Your goal ->
Line filter on the word "exists": copy each matching line from the entries.

[Collected data]
——————————

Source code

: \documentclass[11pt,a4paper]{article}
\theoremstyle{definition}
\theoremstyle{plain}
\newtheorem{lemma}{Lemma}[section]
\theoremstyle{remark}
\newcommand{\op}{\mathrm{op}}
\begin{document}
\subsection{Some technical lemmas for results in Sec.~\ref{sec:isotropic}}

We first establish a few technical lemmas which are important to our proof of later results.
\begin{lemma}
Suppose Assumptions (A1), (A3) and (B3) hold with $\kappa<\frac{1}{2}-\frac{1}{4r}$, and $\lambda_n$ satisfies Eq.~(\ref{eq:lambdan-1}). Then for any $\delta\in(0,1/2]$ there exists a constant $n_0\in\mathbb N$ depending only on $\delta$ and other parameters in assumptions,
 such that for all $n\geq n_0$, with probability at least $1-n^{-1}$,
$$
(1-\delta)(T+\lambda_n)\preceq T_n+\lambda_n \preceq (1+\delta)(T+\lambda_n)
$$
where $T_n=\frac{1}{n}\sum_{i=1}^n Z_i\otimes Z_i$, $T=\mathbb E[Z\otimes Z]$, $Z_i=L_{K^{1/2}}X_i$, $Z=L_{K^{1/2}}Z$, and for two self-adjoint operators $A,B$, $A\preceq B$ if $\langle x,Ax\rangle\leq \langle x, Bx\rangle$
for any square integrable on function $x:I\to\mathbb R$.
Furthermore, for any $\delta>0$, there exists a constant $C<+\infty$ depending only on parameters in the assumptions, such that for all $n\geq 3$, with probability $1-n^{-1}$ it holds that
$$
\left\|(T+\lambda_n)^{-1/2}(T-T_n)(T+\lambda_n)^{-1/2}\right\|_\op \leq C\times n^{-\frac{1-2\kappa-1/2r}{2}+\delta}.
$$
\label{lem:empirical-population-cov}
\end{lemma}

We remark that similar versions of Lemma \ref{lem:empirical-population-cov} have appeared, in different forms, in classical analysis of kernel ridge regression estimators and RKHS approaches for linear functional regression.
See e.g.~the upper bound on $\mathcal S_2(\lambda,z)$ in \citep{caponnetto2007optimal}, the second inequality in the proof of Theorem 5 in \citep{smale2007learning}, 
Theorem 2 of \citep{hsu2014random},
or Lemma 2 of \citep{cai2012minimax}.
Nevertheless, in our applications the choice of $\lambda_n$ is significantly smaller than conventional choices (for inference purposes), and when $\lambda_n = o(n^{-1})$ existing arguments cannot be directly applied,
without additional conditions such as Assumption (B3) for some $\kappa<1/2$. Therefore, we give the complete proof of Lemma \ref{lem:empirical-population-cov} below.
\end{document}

——————————

Answer box ->
Suppose Assumptions (A1), (A3) and (B3) hold with $\kappa<\frac{1}{2}-\frac{1}{4r}$, and $\lambda_n$ satisfies Eq.~(\ref{eq:lambdan-1}). Then for any $\delta\in(0,1/2]$ there exists a constant $n_0\in\mathbb N$ depending only on $\delta$ and other parameters in assumptions,
Furthermore, for any $\delta>0$, there exists a constant $C<+\infty$ depending only on parameters in the assumptions, such that for all $n\geq 3$, with probability $1-n^{-1}$ it holds that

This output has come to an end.